The wrestling community has played a big role in keeping the sport’s Olympic dreams alive, according to South Dakota high school and college wrestling coaches.
This week, the International Olympic Committee said wrestling was one of three selected to compete for the last provisional spot for the 2020 and 2024 Olympic games.
Wrestling, squash and a combined bid from baseball/softball will be presented for a final vote by the IOC general assembly during its September meeting. Only one of the three sports makes the final cut.
"I think this was some very exciting news that we got to the next step," Bon Homme wrestling coach Mark Stoebner said, "but we can’t sit back and relax now. We have to keep pushing and keep making our voices heard."
In February, the IOC voted to eliminate wrestling from the Summer Games, dropping the sport that has been a part of every modern Olympics since the inaugural 1896 Athens Games except one.
Stoebner said when the IOC’s initial decision was reported, it sent a shockwave across the sport’s hard-core fanbase. He said wrestlers on his team have kept a close eye on the situation.
"I feel positive that we’re going to get it through, but we can’t relax now," Stoebner said.
Dakota Wesleyan University wrestling coach Matt Sedivy said the IOC’s decision to drop the sport from the Olympics was the talk of the tournament when seven of his wrestlers qualified for nationals this year. He saw T-shirts and signs showing support of Olympic wrestling.
In addition to the support at tournaments, websites have been created, petitions started and political figures have voiced their opinions to keep the sport.
Sedivy said he expects the sport to beat out squash and baseball/softball to earn the final spot in the 2020 games.

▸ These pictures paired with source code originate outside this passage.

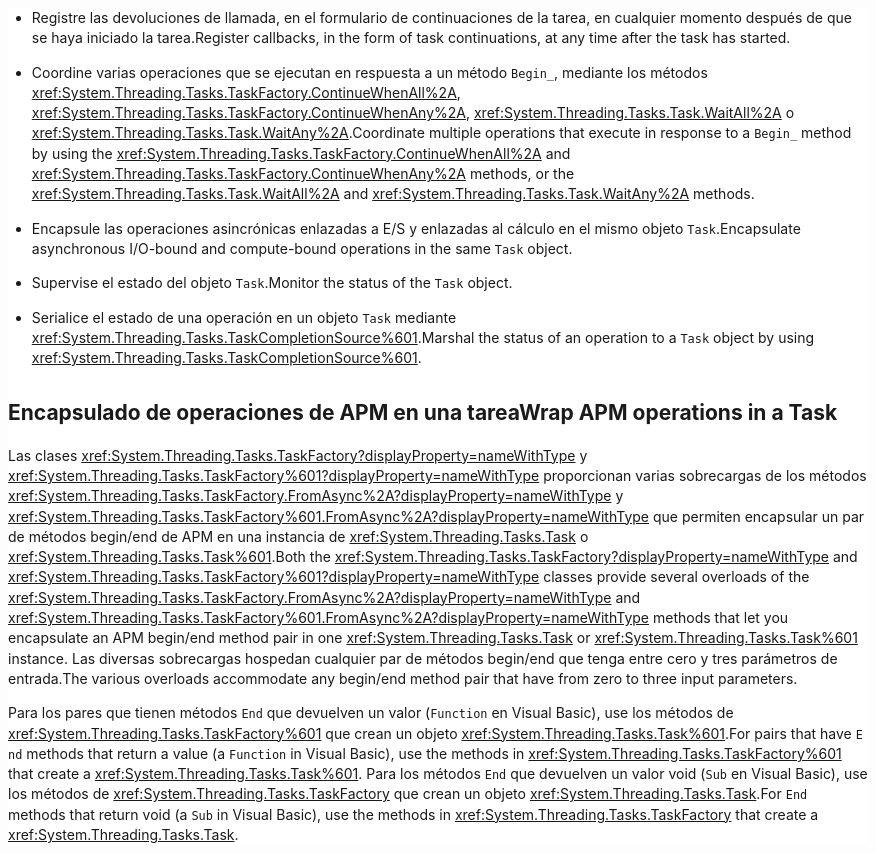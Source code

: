 - <span data-ttu-id="d3462-111">Registre las devoluciones de llamada, en el formulario de continuaciones de la tarea, en cualquier momento después de que se haya iniciado la tarea.</span><span class="sxs-lookup"><span data-stu-id="d3462-111">Register callbacks, in the form of task continuations, at any time after the task has started.</span></span>  
  
- <span data-ttu-id="d3462-112">Coordine varias operaciones que se ejecutan en respuesta a un método `Begin_`, mediante los métodos <xref:System.Threading.Tasks.TaskFactory.ContinueWhenAll%2A>, <xref:System.Threading.Tasks.TaskFactory.ContinueWhenAny%2A>, <xref:System.Threading.Tasks.Task.WaitAll%2A> o <xref:System.Threading.Tasks.Task.WaitAny%2A>.</span><span class="sxs-lookup"><span data-stu-id="d3462-112">Coordinate multiple operations that execute in response to a `Begin_` method by using the <xref:System.Threading.Tasks.TaskFactory.ContinueWhenAll%2A> and <xref:System.Threading.Tasks.TaskFactory.ContinueWhenAny%2A> methods, or the <xref:System.Threading.Tasks.Task.WaitAll%2A> and <xref:System.Threading.Tasks.Task.WaitAny%2A> methods.</span></span>  
  
- <span data-ttu-id="d3462-113">Encapsule las operaciones asincrónicas enlazadas a E/S y enlazadas al cálculo en el mismo objeto `Task`.</span><span class="sxs-lookup"><span data-stu-id="d3462-113">Encapsulate asynchronous I/O-bound and compute-bound operations in the same `Task` object.</span></span>  
  
- <span data-ttu-id="d3462-114">Supervise el estado del objeto `Task`.</span><span class="sxs-lookup"><span data-stu-id="d3462-114">Monitor the status of the `Task` object.</span></span>  
  
- <span data-ttu-id="d3462-115">Serialice el estado de una operación en un objeto `Task` mediante <xref:System.Threading.Tasks.TaskCompletionSource%601>.</span><span class="sxs-lookup"><span data-stu-id="d3462-115">Marshal the status of an operation to a `Task` object by using <xref:System.Threading.Tasks.TaskCompletionSource%601>.</span></span>  
  
## <a name="wrap-apm-operations-in-a-task"></a><span data-ttu-id="d3462-116">Encapsulado de operaciones de APM en una tarea</span><span class="sxs-lookup"><span data-stu-id="d3462-116">Wrap APM operations in a Task</span></span>  

 <span data-ttu-id="d3462-117">Las clases <xref:System.Threading.Tasks.TaskFactory?displayProperty=nameWithType> y <xref:System.Threading.Tasks.TaskFactory%601?displayProperty=nameWithType> proporcionan varias sobrecargas de los métodos <xref:System.Threading.Tasks.TaskFactory.FromAsync%2A?displayProperty=nameWithType> y <xref:System.Threading.Tasks.TaskFactory%601.FromAsync%2A?displayProperty=nameWithType> que permiten encapsular un par de métodos begin/end de APM en una instancia de <xref:System.Threading.Tasks.Task> o <xref:System.Threading.Tasks.Task%601>.</span><span class="sxs-lookup"><span data-stu-id="d3462-117">Both the <xref:System.Threading.Tasks.TaskFactory?displayProperty=nameWithType> and <xref:System.Threading.Tasks.TaskFactory%601?displayProperty=nameWithType> classes provide several overloads of the <xref:System.Threading.Tasks.TaskFactory.FromAsync%2A?displayProperty=nameWithType> and <xref:System.Threading.Tasks.TaskFactory%601.FromAsync%2A?displayProperty=nameWithType> methods that let you encapsulate an APM begin/end method pair in one <xref:System.Threading.Tasks.Task> or <xref:System.Threading.Tasks.Task%601> instance.</span></span> <span data-ttu-id="d3462-118">Las diversas sobrecargas hospedan cualquier par de métodos begin/end que tenga entre cero y tres parámetros de entrada.</span><span class="sxs-lookup"><span data-stu-id="d3462-118">The various overloads accommodate any begin/end method pair that have from zero to three input parameters.</span></span>  
  
 <span data-ttu-id="d3462-119">Para los pares que tienen métodos `End` que devuelven un valor (`Function` en Visual Basic), use los métodos de <xref:System.Threading.Tasks.TaskFactory%601> que crean un objeto <xref:System.Threading.Tasks.Task%601>.</span><span class="sxs-lookup"><span data-stu-id="d3462-119">For pairs that have `End` methods that return a value (a `Function` in Visual Basic), use the methods in <xref:System.Threading.Tasks.TaskFactory%601> that create a <xref:System.Threading.Tasks.Task%601>.</span></span> <span data-ttu-id="d3462-120">Para los métodos `End` que devuelven un valor void (`Sub` en Visual Basic), use los métodos de <xref:System.Threading.Tasks.TaskFactory> que crean un objeto <xref:System.Threading.Tasks.Task>.</span><span class="sxs-lookup"><span data-stu-id="d3462-120">For `End` methods that return void (a `Sub` in Visual Basic), use the methods in <xref:System.Threading.Tasks.TaskFactory> that create a <xref:System.Threading.Tasks.Task>.</span></span>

"People in general are making their voice heard that wrestling should be a part of Olympics," Sedivy said. "It’s a hot topic, and it’s tough for wrestlers to talk about it because it makes us so mad."
South Dakota has had at least six Olympic wrestlers in its history.
Lyman wrestling coach Chad Johnson listed 1984 gold medalist Randy Lewis, a Rapid City native, and 2000 bronze medalist Lincoln McIlravy of Philip, as competitors that today’s high school wrestlers admire. Other South Dakota Olympic wrestlers are Jim Scherr, a 1988 competitor from Mobridge; Bill Scherr, a 1988 bronze medalist from Mobridge; Dennis Koslowski, a 1988 bronze medalist and 1992 silver medalist from Doland; and Duane Koslowski, a 1988 Olympian from Doland. The Scherrs are brothers, as are the Koslowskis.
"The highest wrestling goes is to the Olympics and if you don’t have that, there aren’t as high of goals for these kids to set," Johnson said. "I just can’t imagine wrestling not in the Olympics. It would be a travesty and hard to imagine."